The distinction between sophists and orators is not always obvious, as most
sophists asked their pupils huge amounts of money to teach them how to successfully
speak in the assembly and defend themselves in courts. The authors here considered
are some of those whose political and court speeches have come down to us. Though
some of those speeches were written for the writer's own defense in court, many
of them were written in order to be delivered in court by somebody else who
would pay for the speech. Indeed, in Athens at that time, the defendant in a
trial, as well as the accuser, had to make his own case in person in front of
the court, but he was allowed to request the services of what was called a "logographer"
(etymologically, a "speech writer") to write the speech he would deliver.
Lysias, one of the sons of Cephalus, a Syracusan arm dealer who had settled
in Piraeus at the request of Pericles, was
active in the democratic movement, and barely escaped the death penalty that
killed his brother Polemarchus during the reign of the Thirty Tyrants, saving
his life only by running away from Athens, as he himself tells us in his speech
Against Eratosthenes (#12). Plato stages him as a mute spectator in the
Republic, which takes place in his father Cephalus' home with the active
participation of his brother Polemarchus, and mimics him in the Phaedrus,
which begins with Phaedrus reading a speech suppoded to have been written by
him. The speeches that have come down to us as his range from a Funeral Oration
(#2, interesting to compare with Plato's Menexenus, which is a parody
of such speeches) to speeches for trials dealing with problems of everyday's
life, which afford us a lively glimpse of daily life in Athens in the time of
Socrates and Plato.
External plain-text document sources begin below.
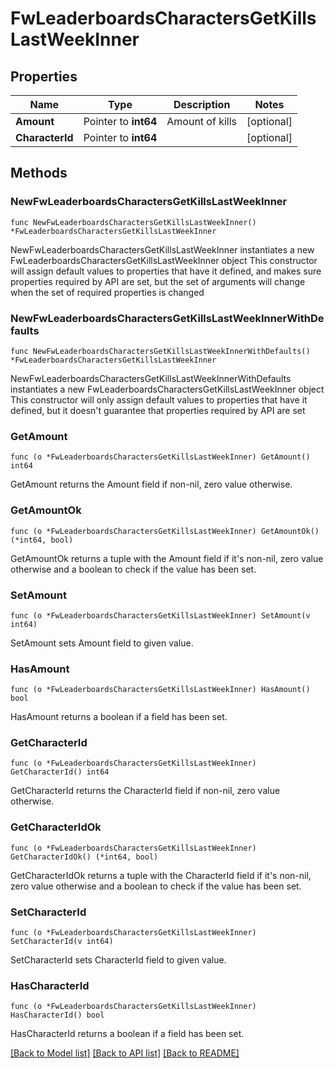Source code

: # FwLeaderboardsCharactersGetKillsLastWeekInner

## Properties

Name | Type | Description | Notes
------------ | ------------- | ------------- | -------------
**Amount** | Pointer to **int64** | Amount of kills | [optional] 
**CharacterId** | Pointer to **int64** |  | [optional] 

## Methods

### NewFwLeaderboardsCharactersGetKillsLastWeekInner

`func NewFwLeaderboardsCharactersGetKillsLastWeekInner() *FwLeaderboardsCharactersGetKillsLastWeekInner`

NewFwLeaderboardsCharactersGetKillsLastWeekInner instantiates a new FwLeaderboardsCharactersGetKillsLastWeekInner object
This constructor will assign default values to properties that have it defined,
and makes sure properties required by API are set, but the set of arguments
will change when the set of required properties is changed

### NewFwLeaderboardsCharactersGetKillsLastWeekInnerWithDefaults

`func NewFwLeaderboardsCharactersGetKillsLastWeekInnerWithDefaults() *FwLeaderboardsCharactersGetKillsLastWeekInner`

NewFwLeaderboardsCharactersGetKillsLastWeekInnerWithDefaults instantiates a new FwLeaderboardsCharactersGetKillsLastWeekInner object
This constructor will only assign default values to properties that have it defined,
but it doesn't guarantee that properties required by API are set

### GetAmount

`func (o *FwLeaderboardsCharactersGetKillsLastWeekInner) GetAmount() int64`

GetAmount returns the Amount field if non-nil, zero value otherwise.

### GetAmountOk

`func (o *FwLeaderboardsCharactersGetKillsLastWeekInner) GetAmountOk() (*int64, bool)`

GetAmountOk returns a tuple with the Amount field if it's non-nil, zero value otherwise
and a boolean to check if the value has been set.

### SetAmount

`func (o *FwLeaderboardsCharactersGetKillsLastWeekInner) SetAmount(v int64)`

SetAmount sets Amount field to given value.

### HasAmount

`func (o *FwLeaderboardsCharactersGetKillsLastWeekInner) HasAmount() bool`

HasAmount returns a boolean if a field has been set.

### GetCharacterId

`func (o *FwLeaderboardsCharactersGetKillsLastWeekInner) GetCharacterId() int64`

GetCharacterId returns the CharacterId field if non-nil, zero value otherwise.

### GetCharacterIdOk

`func (o *FwLeaderboardsCharactersGetKillsLastWeekInner) GetCharacterIdOk() (*int64, bool)`

GetCharacterIdOk returns a tuple with the CharacterId field if it's non-nil, zero value otherwise
and a boolean to check if the value has been set.

### SetCharacterId

`func (o *FwLeaderboardsCharactersGetKillsLastWeekInner) SetCharacterId(v int64)`

SetCharacterId sets CharacterId field to given value.

### HasCharacterId

`func (o *FwLeaderboardsCharactersGetKillsLastWeekInner) HasCharacterId() bool`

HasCharacterId returns a boolean if a field has been set.


[[Back to Model list]](../README.md#documentation-for-models) [[Back to API list]](../README.md#documentation-for-api-endpoints) [[Back to README]](../README.md)



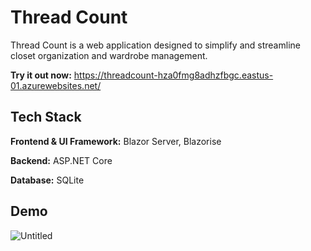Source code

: # Thread Count

Thread Count is a web application designed to simplify and streamline closet organization and wardrobe management.

**Try it out now:** https://threadcount-hza0fmg8adhzfbgc.eastus-01.azurewebsites.net/




## Tech Stack

**Frontend & UI Framework:** Blazor Server, Blazorise

**Backend:** ASP.NET Core

**Database:** SQLite




## Demo
![Untitled](https://github.com/user-attachments/assets/9f27f64f-ee85-41d3-b9a7-909eaef2332d)


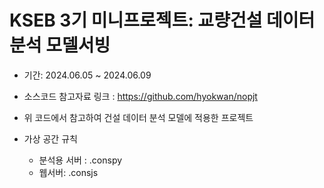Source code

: # KSEB 3기 미니프로젝트: 교량건설 데이터분석 모델서빙
- 기간: 2024.06.05 ~ 2024.06.09
- 소스코드 참고자료 링크 : https://github.com/hyokwan/nopjt
- 위 코드에서 참고하여 건설 데이터 분석 모델에 적용한 프로젝트

- 가상 공간 규칙
  - 분석용 서버 : .conspy
  - 웹서버: .consjs
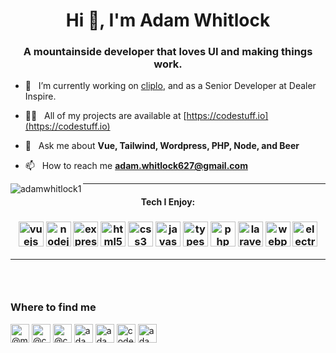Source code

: <h1 align="center">Hi 👋, I'm Adam Whitlock</h1>
<h3 align="center">A mountainside developer that loves UI and making things work.</h3>

- 🥾 &nbsp; I’m currently working on [cliplo](https://github.com/adamwhitlock1/cliplo-quasar), and as a Senior Developer at Dealer Inspire.

- 👨‍💻  &nbsp; All of my projects are available at [https://codestuff.io](https://codestuff.io)

- 💬 &nbsp; Ask me about **Vue, Tailwind, Wordpress, PHP, Node, and Beer**

- 📫 &nbsp; How to reach me **adam.whitlock627@gmail.com**

<p align="center"><img align="left" src="https://github-readme-stats.vercel.app/api/top-langs/?username=adamwhitlock1&layout=compact&include_all_commits=true&count_private=true" alt="adamwhitlock1" /></p>

<hr />

<h4 align="center">Tech I Enjoy:</h4>

<h3 align="center"><img src="https://devicons.github.io/devicon/devicon.git/icons/vuejs/vuejs-original-wordmark.svg" alt="vuejs" width="40" height="40"/> <img src="https://devicons.github.io/devicon/devicon.git/icons/nodejs/nodejs-plain.svg" alt="nodejs" width="40" height="40"/> <img src="https://devicons.github.io/devicon/devicon.git/icons/express/express-original.svg" alt="express" width="40" height="40"/> <img src="https://devicons.github.io/devicon/devicon.git/icons/html5/html5-original-wordmark.svg" alt="html5" width="40" height="40"/> <img src="https://devicons.github.io/devicon/devicon.git/icons/css3/css3-original-wordmark.svg" alt="css3" width="40" height="40"/> <img src="https://devicons.github.io/devicon/devicon.git/icons/javascript/javascript-original.svg" alt="javascript" width="40" height="40"/> <img src="https://devicons.github.io/devicon/devicon.git/icons/typescript/typescript-original.svg" alt="typescript" width="40" height="40"/> <img src="https://devicons.github.io/devicon/devicon.git/icons/php/php-original.svg" alt="php" width="40" height="40"/> <img src="https://devicons.github.io/devicon/devicon.git/icons/laravel/laravel-plain-wordmark.svg" alt="laravel" width="40" height="40"/> <img src="https://devicons.github.io/devicon/devicon.git/icons/webpack/webpack-original.svg" alt="webpack" width="40" height="40"/> <img src="https://devicons.github.io/devicon/devicon.git/icons/electron/electron-original.svg" alt="electron" width="40" height="40"/></h3>

<hr />

<h3>&nbsp;</h3>

### Where to find me

<p>
<a href="https://codepen.io/@moose62712" target="blank"><img align="center" src="https://cdn.jsdelivr.net/npm/simple-icons@3.0.1/icons/codepen.svg" alt="@moose62712" height="30" width="30" /></a>
<a href="https://dev.to/@codestuff2" target="blank"><img align="center" src="https://cdn.jsdelivr.net/npm/simple-icons@3.0.1/icons/dev-dot-to.svg" alt="@codestuff2" height="30" width="30" /></a>
<a href="https://twitter.com/@codestuff2" target="blank"><img align="center" src="https://cdn.jsdelivr.net/npm/simple-icons@3.0.1/icons/twitter.svg" alt="@codestuff2" height="30" width="30" /></a>
<a href="https://linkedin.com/in/adam-whitlock-07286982" target="blank"><img align="center" src="https://cdn.jsdelivr.net/npm/simple-icons@3.0.1/icons/linkedin.svg" alt="adam-whitlock-07286982" height="30" width="30" /></a>
<a href="https://codesandbox.com/adamwhitlock1" target="blank"><img align="center" src="https://cdn.jsdelivr.net/npm/simple-icons@3.0.1/icons/codesandbox.svg" alt="adamwhitlock1" height="30" width="30" /></a>
<a href="https://dribbble.com/codestuff2" target="blank"><img align="center" src="https://cdn.jsdelivr.net/npm/simple-icons@3.0.1/icons/dribbble.svg" alt="codestuff2" height="30" width="30" /></a>
<a href="https://www.behance.net/adamwhitlock1" target="blank"><img align="center" src="https://cdn.jsdelivr.net/npm/simple-icons@3.0.1/icons/behance.svg" alt="adamwhitlock1" height="30" width="30" /></a>
</p>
For instance, the speech On the murder of Eratosthenes
(#1) is a speech in defense of a husband who killed his wife's lover caught
in the act of adultery, and it is worth all the novels written since then on
such a topic, showing that, in matters of love, things have not much changed
since those remote times.
Isocrates, who is mentioned at the end of the Phaedrus, is almost contemporary
of Plato, and headed in Athens a school competing with Plato's Academy, and
whose teachings was centered more on rhetorics. Some of his speeches show that
he more or less equated the kind of "philosophy" taught by Plato (whom
he never mentions by name) and sophistry. Toward the end of his life, he wrote
speeches that were sort of "open letters" in which he would take side
on the main political issues of the time, especially regarding the stance he
thought Athens should take in the face of the rising power of Philip
of Macedonia, a matter of concern for the Greeks by then.
The speeches of Andocides are interesting because they are one of the few sources
still extant, along with mentions in Thucydides' Histories, for our knowledge
of the affairs of the Herms and of the parody of the Mysteries, in which Alcibiades
was implicated at the very time he was taking, with Nicias, the lead of the
Sicilian expedition he had convinced Athens to undertake. And Alcibiades is
the character who, after Socrates, is most often staged in the dialogues.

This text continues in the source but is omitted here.